> _Problem to work on_
The records below are to be reproduced word for word.

+ + + +

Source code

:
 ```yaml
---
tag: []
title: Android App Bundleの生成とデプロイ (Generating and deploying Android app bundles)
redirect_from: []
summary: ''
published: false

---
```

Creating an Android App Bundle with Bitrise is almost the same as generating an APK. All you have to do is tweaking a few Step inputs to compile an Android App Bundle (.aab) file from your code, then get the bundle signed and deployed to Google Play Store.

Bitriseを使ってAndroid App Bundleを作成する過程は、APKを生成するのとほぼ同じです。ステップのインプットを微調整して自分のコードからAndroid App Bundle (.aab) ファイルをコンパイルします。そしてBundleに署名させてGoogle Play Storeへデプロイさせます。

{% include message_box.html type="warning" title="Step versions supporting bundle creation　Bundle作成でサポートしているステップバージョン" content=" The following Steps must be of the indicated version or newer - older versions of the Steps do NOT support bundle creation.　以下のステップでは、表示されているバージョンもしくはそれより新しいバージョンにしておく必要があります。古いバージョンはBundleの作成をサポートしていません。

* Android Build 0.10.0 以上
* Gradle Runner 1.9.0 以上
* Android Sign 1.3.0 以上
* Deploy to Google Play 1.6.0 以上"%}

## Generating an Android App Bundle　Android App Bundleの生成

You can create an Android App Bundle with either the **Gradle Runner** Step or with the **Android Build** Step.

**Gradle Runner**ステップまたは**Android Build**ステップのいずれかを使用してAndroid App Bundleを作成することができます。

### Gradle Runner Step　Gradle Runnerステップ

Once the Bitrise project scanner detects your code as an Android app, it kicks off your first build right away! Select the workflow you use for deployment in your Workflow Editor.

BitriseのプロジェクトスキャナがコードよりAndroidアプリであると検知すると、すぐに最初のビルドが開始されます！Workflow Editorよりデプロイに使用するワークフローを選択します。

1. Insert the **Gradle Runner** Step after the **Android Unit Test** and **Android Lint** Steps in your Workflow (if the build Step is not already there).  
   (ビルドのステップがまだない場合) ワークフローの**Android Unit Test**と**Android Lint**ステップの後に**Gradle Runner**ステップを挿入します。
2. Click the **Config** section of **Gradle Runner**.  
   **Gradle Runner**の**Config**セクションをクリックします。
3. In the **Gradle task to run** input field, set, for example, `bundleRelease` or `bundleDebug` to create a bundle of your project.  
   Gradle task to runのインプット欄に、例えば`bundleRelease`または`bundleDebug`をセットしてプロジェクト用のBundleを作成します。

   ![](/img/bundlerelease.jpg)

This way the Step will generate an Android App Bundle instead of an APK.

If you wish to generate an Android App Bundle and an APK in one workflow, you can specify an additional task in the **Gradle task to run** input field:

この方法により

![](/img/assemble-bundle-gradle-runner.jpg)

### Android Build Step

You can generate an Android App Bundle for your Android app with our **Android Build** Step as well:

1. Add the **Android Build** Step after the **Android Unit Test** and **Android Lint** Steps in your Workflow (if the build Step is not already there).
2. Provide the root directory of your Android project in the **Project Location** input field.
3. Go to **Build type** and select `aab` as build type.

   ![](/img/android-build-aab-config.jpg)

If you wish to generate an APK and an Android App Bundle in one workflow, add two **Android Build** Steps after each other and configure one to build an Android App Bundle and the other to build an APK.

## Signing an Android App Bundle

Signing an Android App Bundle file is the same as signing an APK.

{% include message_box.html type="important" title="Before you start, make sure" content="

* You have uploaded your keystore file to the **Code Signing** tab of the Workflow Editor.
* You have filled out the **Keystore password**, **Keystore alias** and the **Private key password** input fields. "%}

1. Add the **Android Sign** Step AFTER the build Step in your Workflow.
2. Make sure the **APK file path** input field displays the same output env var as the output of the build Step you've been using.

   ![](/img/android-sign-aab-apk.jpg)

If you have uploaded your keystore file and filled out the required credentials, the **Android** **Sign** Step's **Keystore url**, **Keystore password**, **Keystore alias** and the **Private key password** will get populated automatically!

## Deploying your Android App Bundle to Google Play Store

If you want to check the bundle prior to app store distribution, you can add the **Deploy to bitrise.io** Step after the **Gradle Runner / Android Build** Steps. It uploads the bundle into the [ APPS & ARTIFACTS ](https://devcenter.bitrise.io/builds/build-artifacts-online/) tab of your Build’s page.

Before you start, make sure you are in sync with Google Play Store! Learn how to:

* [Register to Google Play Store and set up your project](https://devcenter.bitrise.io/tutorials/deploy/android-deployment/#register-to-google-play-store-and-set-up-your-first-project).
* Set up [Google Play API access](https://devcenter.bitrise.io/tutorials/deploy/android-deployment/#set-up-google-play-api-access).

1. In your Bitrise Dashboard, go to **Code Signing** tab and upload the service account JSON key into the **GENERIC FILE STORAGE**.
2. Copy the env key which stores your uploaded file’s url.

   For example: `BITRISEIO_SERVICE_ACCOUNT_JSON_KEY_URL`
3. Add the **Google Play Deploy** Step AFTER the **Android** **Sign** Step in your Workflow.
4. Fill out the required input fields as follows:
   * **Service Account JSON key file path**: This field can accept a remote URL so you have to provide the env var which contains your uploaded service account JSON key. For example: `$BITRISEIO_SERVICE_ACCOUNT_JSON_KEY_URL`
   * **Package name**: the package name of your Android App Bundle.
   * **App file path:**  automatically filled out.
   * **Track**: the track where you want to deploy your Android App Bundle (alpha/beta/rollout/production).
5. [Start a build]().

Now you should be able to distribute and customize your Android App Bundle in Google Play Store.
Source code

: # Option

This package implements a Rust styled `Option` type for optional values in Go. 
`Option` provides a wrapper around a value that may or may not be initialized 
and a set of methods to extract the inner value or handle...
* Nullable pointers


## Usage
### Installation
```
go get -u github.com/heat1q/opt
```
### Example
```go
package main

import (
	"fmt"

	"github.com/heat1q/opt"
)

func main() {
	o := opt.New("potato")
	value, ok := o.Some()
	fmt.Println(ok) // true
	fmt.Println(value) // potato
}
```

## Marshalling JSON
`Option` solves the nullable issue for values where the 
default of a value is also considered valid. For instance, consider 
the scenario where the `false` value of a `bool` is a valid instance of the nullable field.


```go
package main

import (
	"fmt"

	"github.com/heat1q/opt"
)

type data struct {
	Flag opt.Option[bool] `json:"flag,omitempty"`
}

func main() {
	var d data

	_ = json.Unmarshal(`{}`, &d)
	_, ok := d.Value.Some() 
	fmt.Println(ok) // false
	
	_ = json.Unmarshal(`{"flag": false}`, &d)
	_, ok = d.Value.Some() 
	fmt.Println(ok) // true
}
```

+ + + +

> _Reply_
Source code

:
 ```yaml
---
tag: []
title: Android App Bundleの生成とデプロイ (Generating and deploying Android app bundles)
redirect_from: []
summary: ''
published: false

---
```

Creating an Android App Bundle with Bitrise is almost the same as generating an APK. All you have to do is tweaking a few Step inputs to compile an Android App Bundle (.aab) file from your code, then get the bundle signed and deployed to Google Play Store.

Bitriseを使ってAndroid App Bundleを作成する過程は、APKを生成するのとほぼ同じです。ステップのインプットを微調整して自分のコードからAndroid App Bundle (.aab) ファイルをコンパイルします。そしてBundleに署名させてGoogle Play Storeへデプロイさせます。

{% include message_box.html type="warning" title="Step versions supporting bundle creation　Bundle作成でサポートしているステップバージョン" content=" The following Steps must be of the indicated version or newer - older versions of the Steps do NOT support bundle creation.　以下のステップでは、表示されているバージョンもしくはそれより新しいバージョンにしておく必要があります。古いバージョンはBundleの作成をサポートしていません。

* Android Build 0.10.0 以上
* Gradle Runner 1.9.0 以上
* Android Sign 1.3.0 以上
* Deploy to Google Play 1.6.0 以上"%}

## Generating an Android App Bundle　Android App Bundleの生成

You can create an Android App Bundle with either the **Gradle Runner** Step or with the **Android Build** Step.

**Gradle Runner**ステップまたは**Android Build**ステップのいずれかを使用してAndroid App Bundleを作成することができます。

### Gradle Runner Step　Gradle Runnerステップ

Once the Bitrise project scanner detects your code as an Android app, it kicks off your first build right away! Select the workflow you use for deployment in your Workflow Editor.

BitriseのプロジェクトスキャナがコードよりAndroidアプリであると検知すると、すぐに最初のビルドが開始されます！Workflow Editorよりデプロイに使用するワークフローを選択します。

1. Insert the **Gradle Runner** Step after the **Android Unit Test** and **Android Lint** Steps in your Workflow (if the build Step is not already there).  
   (ビルドのステップがまだない場合) ワークフローの**Android Unit Test**と**Android Lint**ステップの後に**Gradle Runner**ステップを挿入します。
2. Click the **Config** section of **Gradle Runner**.  
   **Gradle Runner**の**Config**セクションをクリックします。
3. In the **Gradle task to run** input field, set, for example, `bundleRelease` or `bundleDebug` to create a bundle of your project.  
   Gradle task to runのインプット欄に、例えば`bundleRelease`または`bundleDebug`をセットしてプロジェクト用のBundleを作成します。

   ![](/img/bundlerelease.jpg)

This way the Step will generate an Android App Bundle instead of an APK.

If you wish to generate an Android App Bundle and an APK in one workflow, you can specify an additional task in the **Gradle task to run** input field:

この方法により

![](/img/assemble-bundle-gradle-runner.jpg)

### Android Build Step

You can generate an Android App Bundle for your Android app with our **Android Build** Step as well:

1. Add the **Android Build** Step after the **Android Unit Test** and **Android Lint** Steps in your Workflow (if the build Step is not already there).
2. Provide the root directory of your Android project in the **Project Location** input field.
3. Go to **Build type** and select `aab` as build type.

   ![](/img/android-build-aab-config.jpg)

If you wish to generate an APK and an Android App Bundle in one workflow, add two **Android Build** Steps after each other and configure one to build an Android App Bundle and the other to build an APK.

## Signing an Android App Bundle

Signing an Android App Bundle file is the same as signing an APK.

{% include message_box.html type="important" title="Before you start, make sure" content="

* You have uploaded your keystore file to the **Code Signing** tab of the Workflow Editor.
* You have filled out the **Keystore password**, **Keystore alias** and the **Private key password** input fields. "%}

1. Add the **Android Sign** Step AFTER the build Step in your Workflow.
2. Make sure the **APK file path** input field displays the same output env var as the output of the build Step you've been using.

   ![](/img/android-sign-aab-apk.jpg)

If you have uploaded your keystore file and filled out the required credentials, the **Android** **Sign** Step's **Keystore url**, **Keystore password**, **Keystore alias** and the **Private key password** will get populated automatically!

## Deploying your Android App Bundle to Google Play Store

If you want to check the bundle prior to app store distribution, you can add the **Deploy to bitrise.io** Step after the **Gradle Runner / Android Build** Steps. It uploads the bundle into the [ APPS & ARTIFACTS ](https://devcenter.bitrise.io/builds/build-artifacts-online/) tab of your Build’s page.

Before you start, make sure you are in sync with Google Play Store! Learn how to:

* [Register to Google Play Store and set up your project](https://devcenter.bitrise.io/tutorials/deploy/android-deployment/#register-to-google-play-store-and-set-up-your-first-project).
* Set up [Google Play API access](https://devcenter.bitrise.io/tutorials/deploy/android-deployment/#set-up-google-play-api-access).

1. In your Bitrise Dashboard, go to **Code Signing** tab and upload the service account JSON key into the **GENERIC FILE STORAGE**.
2. Copy the env key which stores your uploaded file’s url.

   For example: `BITRISEIO_SERVICE_ACCOUNT_JSON_KEY_URL`
3. Add the **Google Play Deploy** Step AFTER the **Android** **Sign** Step in your Workflow.
4. Fill out the required input fields as follows:
   * **Service Account JSON key file path**: This field can accept a remote URL so you have to provide the env var which contains your uploaded service account JSON key. For example: `$BITRISEIO_SERVICE_ACCOUNT_JSON_KEY_URL`
   * **Package name**: the package name of your Android App Bundle.
   * **App file path:**  automatically filled out.
   * **Track**: the track where you want to deploy your Android App Bundle (alpha/beta/rollout/production).
5. [Start a build]().

Now you should be able to distribute and customize your Android App Bundle in Google Play Store.
Source code

: # Option

This package implements a Rust styled `Option` type for optional values in Go. 
`Option` provides a wrapper around a value that may or may not be initialized 
and a set of methods to extract the inner value or handle...
* Nullable pointers


## Usage
### Installation
```
go get -u github.com/heat1q/opt
```
### Example
```go
package main

import (
	"fmt"

	"github.com/heat1q/opt"
)

func main() {
	o := opt.New("potato")
	value, ok := o.Some()
	fmt.Println(ok) // true
	fmt.Println(value) // potato
}
```

## Marshalling JSON
`Option` solves the nullable issue for values where the 
default of a value is also considered valid. For instance, consider 
the scenario where the `false` value of a `bool` is a valid instance of the nullable field.


```go
package main

import (
	"fmt"

	"github.com/heat1q/opt"
)

type data struct {
	Flag opt.Option[bool] `json:"flag,omitempty"`
}

func main() {
	var d data

	_ = json.Unmarshal(`{}`, &d)
	_, ok := d.Value.Some() 
	fmt.Println(ok) // false
	
	_ = json.Unmarshal(`{"flag": false}`, &d)
	_, ok = d.Value.Some() 
	fmt.Println(ok) // true
}
```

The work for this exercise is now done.